Items from a dataset:

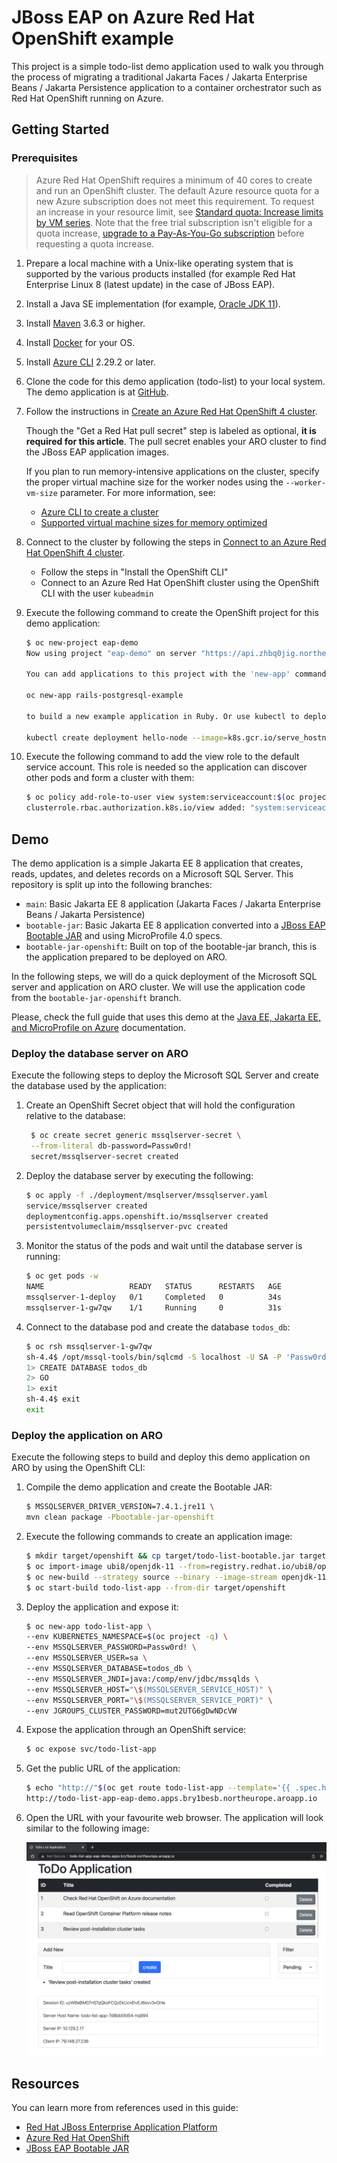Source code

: # JBoss EAP on Azure Red Hat OpenShift example

This project is a simple todo-list demo application used to walk you through the process of migrating a traditional Jakarta Faces / Jakarta Enterprise Beans / Jakarta Persistence application to a container orchestrator such as Red Hat OpenShift running on Azure.

## Getting Started

### Prerequisites

> Azure Red Hat OpenShift requires a minimum of 40 cores to create and run an OpenShift cluster. The default Azure resource quota for a new Azure subscription does not meet this requirement. To request an increase in your resource limit, see [Standard quota: Increase limits by VM series](../azure-portal/supportability/per-vm-quota-requests.md). Note that the free trial subscription isn't eligible for a quota increase, [upgrade to a Pay-As-You-Go subscription](../cost-management-billing/manage/upgrade-azure-subscription.md) before requesting a quota increase.

1. Prepare a local machine with a Unix-like operating system that is supported by the various products installed (for example Red Hat Enterprise Linux 8 (latest update) in the case of JBoss EAP).
1. Install a Java SE implementation (for example, [Oracle JDK 11](https://www.oracle.com/java/technologies/downloads/#java11)).
1. Install [Maven](https://maven.apache.org/download.cgi) 3.6.3 or higher.
1. Install [Docker](https://docs.docker.com/get-docker/) for your OS.
1. Install [Azure CLI](/cli/azure/install-azure-cli) 2.29.2 or later.
1. Clone the code for this demo application (todo-list) to your local system. The demo application is at [GitHub](https://github.com/Azure-Samples/jboss-on-aro-jakartaee).
1. Follow the instructions in [Create an Azure Red Hat OpenShift 4 cluster](./tutorial-create-cluster.md).

   Though the "Get a Red Hat pull secret" step is labeled as optional, **it is required for this article**.  The pull secret enables your ARO cluster to find the JBoss EAP application images.

   If you plan to run memory-intensive applications on the cluster, specify the proper virtual machine size for the worker nodes using the `--worker-vm-size` parameter. For more information, see:

   * [Azure CLI to create a cluster](/cli/azure/aro#az_aro_create)
   * [Supported virtual machine sizes for memory optimized](./support-policies-v4.md#memory-optimized)

1. Connect to the cluster by following the steps in [Connect to an Azure Red Hat OpenShift 4 cluster](./tutorial-connect-cluster.md).
   * Follow the steps in "Install the OpenShift CLI"
   * Connect to an Azure Red Hat OpenShift cluster using the OpenShift CLI with the user `kubeadmin`

1. Execute the following command to create the OpenShift project for this demo application:

    ```bash
    $ oc new-project eap-demo
    Now using project "eap-demo" on server "https://api.zhbq0jig.northeurope.aroapp.io:6443".

    You can add applications to this project with the 'new-app' command. For example, try:

    oc new-app rails-postgresql-example

    to build a new example application in Ruby. Or use kubectl to deploy a simple Kubernetes application:

    kubectl create deployment hello-node --image=k8s.gcr.io/serve_hostname
    ```

1. Execute the following command to add the view role to the default service account. This role is needed so the application can discover other pods and form a cluster with them:

    ```bash
    $ oc policy add-role-to-user view system:serviceaccount:$(oc project -q):default -n $(oc project -q)
    clusterrole.rbac.authorization.k8s.io/view added: "system:serviceaccount:eap-demo:default"
    ```

## Demo

The demo application is a simple Jakarta EE 8 application that creates, reads, updates, and deletes records on a Microsoft SQL Server. This repository is split up into the following branches:
* `main`: Basic Jakarta EE 8 application (Jakarta Faces / Jakarta Enterprise Beans / Jakarta Persistence)
* `bootable-jar`: Basic Jakarta EE 8 application converted into a [JBoss EAP Bootable JAR](https://access.redhat.com/documentation/en-us/red_hat_jboss_enterprise_application_platform/7.4/) and using MicroProfile 4.0 specs.
* `bootable-jar-openshift`: Built on top of the bootable-jar branch, this is the application prepared to be deployed on ARO.

In the following steps, we will do a quick deployment of the Microsoft SQL server and application on ARO cluster. We will use the application code from the `bootable-jar-openshift` branch.

Please, check the full guide that uses this demo at the [Java EE, Jakarta EE, and MicroProfile on Azure](https://docs.microsoft.com/en-us/azure/developer/java/ee/) documentation.



### Deploy the database server on ARO

Execute the following steps to deploy the Microsoft SQL Server and create the database used by the application:

1. Create an OpenShift Secret object that will hold the configuration relative to the database:

   ```bash
    $ oc create secret generic mssqlserver-secret \
    --from-literal db-password=Passw0rd!
    secret/mssqlserver-secret created
    ```

2. Deploy the database server by executing the following:

    ```bash
    $ oc apply -f ./deployment/msqlserver/mssqlserver.yaml
    service/mssqlserver created
    deploymentconfig.apps.openshift.io/mssqlserver created
    persistentvolumeclaim/mssqlserver-pvc created
    ```

3. Monitor the status of the pods and wait until the database server is running:

    ```bash
    $ oc get pods -w
    NAME                   READY   STATUS      RESTARTS   AGE
    mssqlserver-1-deploy   0/1     Completed   0          34s
    mssqlserver-1-gw7qw    1/1     Running     0          31s
   ```

4. Connect to the database pod and create the database `todos_db`:

    ```bash
    $ oc rsh mssqlserver-1-gw7qw
    sh-4.4$ /opt/mssql-tools/bin/sqlcmd -S localhost -U SA -P 'Passw0rd!'
    1> CREATE DATABASE todos_db
    2> GO
    1> exit
    sh-4.4$ exit
    exit
    ```

### Deploy the application on ARO

Execute the following steps to build and deploy this demo application on ARO by using the OpenShift CLI:

1. Compile the demo application and create the Bootable JAR:

   ```bash
   $ MSSQLSERVER_DRIVER_VERSION=7.4.1.jre11 \
   mvn clean package -Pbootable-jar-openshift
   ```
   
2. Execute the following commands to create an application image:

   ```bash
   $ mkdir target/openshift && cp target/todo-list-bootable.jar target/openshift
   $ oc import-image ubi8/openjdk-11 --from=registry.redhat.io/ubi8/openjdk-11 --confirm
   $ oc new-build --strategy source --binary --image-stream openjdk-11 --name todo-list-app
   $ oc start-build todo-list-app --from-dir target/openshift 
   ```

3. Deploy the application and expose it:

   ```bash
   $ oc new-app todo-list-app \
   --env KUBERNETES_NAMESPACE=$(oc project -q) \
   --env MSSQLSERVER_PASSWORD=Passw0rd! \
   --env MSSQLSERVER_USER=sa \
   --env MSSQLSERVER_DATABASE=todos_db \
   --env MSSQLSERVER_JNDI=java:/comp/env/jdbc/mssqlds \
   --env MSSQLSERVER_HOST="\$(MSSQLSERVER_SERVICE_HOST)" \
   --env MSSQLSERVER_PORT="\$(MSSQLSERVER_SERVICE_PORT)" \
   --env JGROUPS_CLUSTER_PASSWORD=mut2UTG6gDwNDcVW
   ```

4. Expose the application through an OpenShift service:

   ```bash
   $ oc expose svc/todo-list-app
   ```

5. Get the public URL of the application:

   ```bash
   $ echo "http://"$(oc get route todo-list-app --template='{{ .spec.host }}')
   http://todo-list-app-eap-demo.apps.bry1besb.northeurope.aroapp.io
   ```

6. Open the URL with your favourite web browser. The application will look similar to the following image:

   ![Application home on ARO](./media/application_home.png)
 
## Resources

You can learn more from references used in this guide:

* [Red Hat JBoss Enterprise Application Platform](https://www.redhat.com/en/technologies/jboss-middleware/application-platform)
* [Azure Red Hat OpenShift](https://azure.microsoft.com/services/openshift/)
* [JBoss EAP Bootable JAR](https://access.redhat.com/documentation/en-us/red_hat_jboss_enterprise_application_platform/7.4/html-single/using_jboss_eap_xp_3.0.0/index#the-bootable-jar_default)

GOAL OF THE EXERCISE | Begin at the line that has "The demo application is a simple" in the entries above; stop after the line that has "Beans / Jakarta Persistence)". Transcribe exactly those lines and no others.

ANSWER TO THIS TASK |
The demo application is a simple Jakarta EE 8 application that creates, reads, updates, and deletes records on a Microsoft SQL Server. This repository is split up into the following branches:
* `main`: Basic Jakarta EE 8 application (Jakarta Faces / Jakarta Enterprise Beans / Jakarta Persistence)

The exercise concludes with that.